Turkish labor union to start minimum wage negotiations with government at hunger threshold

Türk-İş, representing workers in the minimum wage negotiations to be determined for 2024, announced that they would start negotiations with the government at 14,025 liras, the hunger threshold.

Duvar English

Confederation of Turkish Trade Unions (Türk-İş) President Ergün Atalay, who will sit at the table with the government on behalf of the workers in the minimum wage negotiations for 2024, said that they would start the negotiations from 14,025 Turkish liras, the hunger limit of a family of four people as of November.

The negotiations that will affect the salaries of millions of employees in the country will start on Dec. 11. 

Turkey’s hunger threshold reached 14,025 Turkish lira ($485) and surpassed the minimum wage (11,402 liras, $394) by $91 in November.
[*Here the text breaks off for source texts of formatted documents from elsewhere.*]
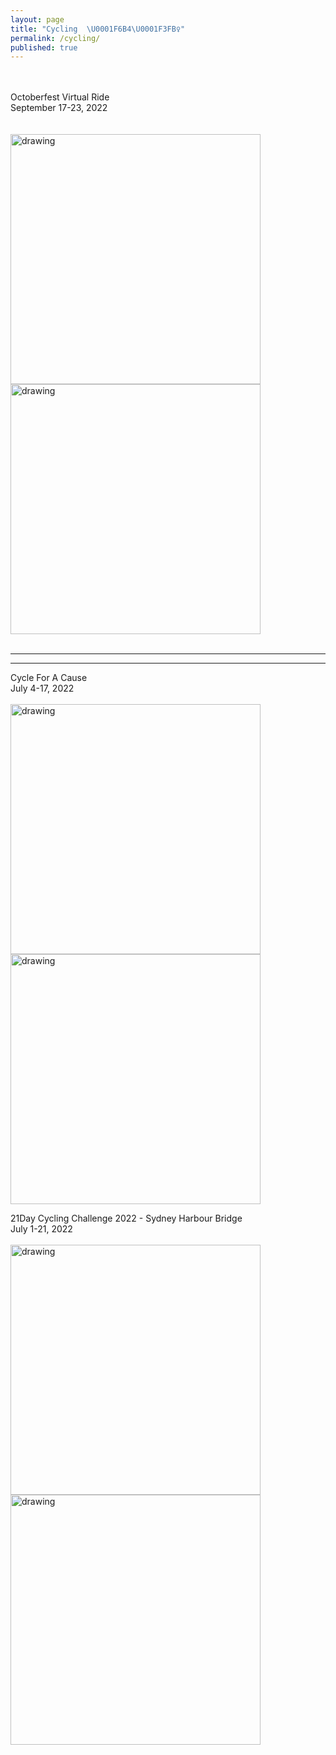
 ```yaml
---
layout: page
title: "Cycling  \U0001F6B4\U0001F3FB‍♀️"
permalink: /cycling/
published: true
---
```

<br>
<br>
Octoberfest Virtual Ride
<br>
September 17-23, 2022 
<br>
<br>
<br>
<img src="https://drive.google.com/uc?export=view&id=156gusGf0vkmku70rXO8ad0VH9RQpfbAl" alt="drawing" width="400"/>
<br>
<img src="https://drive.google.com/uc?export=view&id=1rJOXj09xEIPHVUBXqYvVmqT9i0zlA9qU" alt="drawing" width="400"/>
<br>
<br>

---
***

Cycle For A Cause
<br>
July 4-17, 2022
<br>
<br>
<img src="https://drive.google.com/uc?export=view&id=156gusGf0vkmku70rXO8ad0VH9RQpfbAl" alt="drawing" width="400"/>
<br>
<img src="https://drive.google.com/uc?export=view&id=1g_XLJRfE-4fNNIbwAHS9ErMZ54pXHU52" alt="drawing" width="400"/>

21Day Cycling Challenge 2022 - Sydney Harbour Bridge
<br>
July 1-21, 2022 
<br>
<br>
<img src="https://drive.google.com/uc?export=view&id=1lK6QEpqsTgynaIYPFRKy0ICkVlgwb-cM" alt="drawing" width="400"/>
<br>
<img src="https://drive.google.com/uc?export=view&id=1ZKfbbsjaJIygKNz-o2-BWk3_0GH5h7AV" alt="drawing" width="400"/>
Turkish President Recep Tayyip Erdoğan on Dec. 1 stated that they will hike the minimum wage once in 2024 despite the last two years’ practice of implementing a second raise at the mid-year.

Speaking to the TV channel NTV, Atalay said that the minimum wage should be above this figure and said, "Let alone at the end of the year, people cannot sustain their lives with this wage for three months."

Trade union Hak-İş President Mahmut Arslan also stated that the increase should have been calculated according to the cost of a family of 4 people, not a single worker.

Lastly in July 2023, the minimum wage was raised by 34 percent, from 8,500 liras to 11,402 liras. When it was first increased, minimum wage was $483 on June 20. As of Dec. 3, it decreased to $394 due to severe depreciation of lira.

As of the latest data announced by the Labor and Social Security Ministry in July, there are 16.4 million workers in Turkey who can be members of labor unions. About 2.42 million of them, approximately 15 percent, are members of a trade union established in their line of work.

Türk-iş, with more than one million members, holds the power to negotiate with the government during the collective bargaining process. It is followed by Hak-iş and the Confederation of Revolutionary Trade Unions of Turkey (DİSK).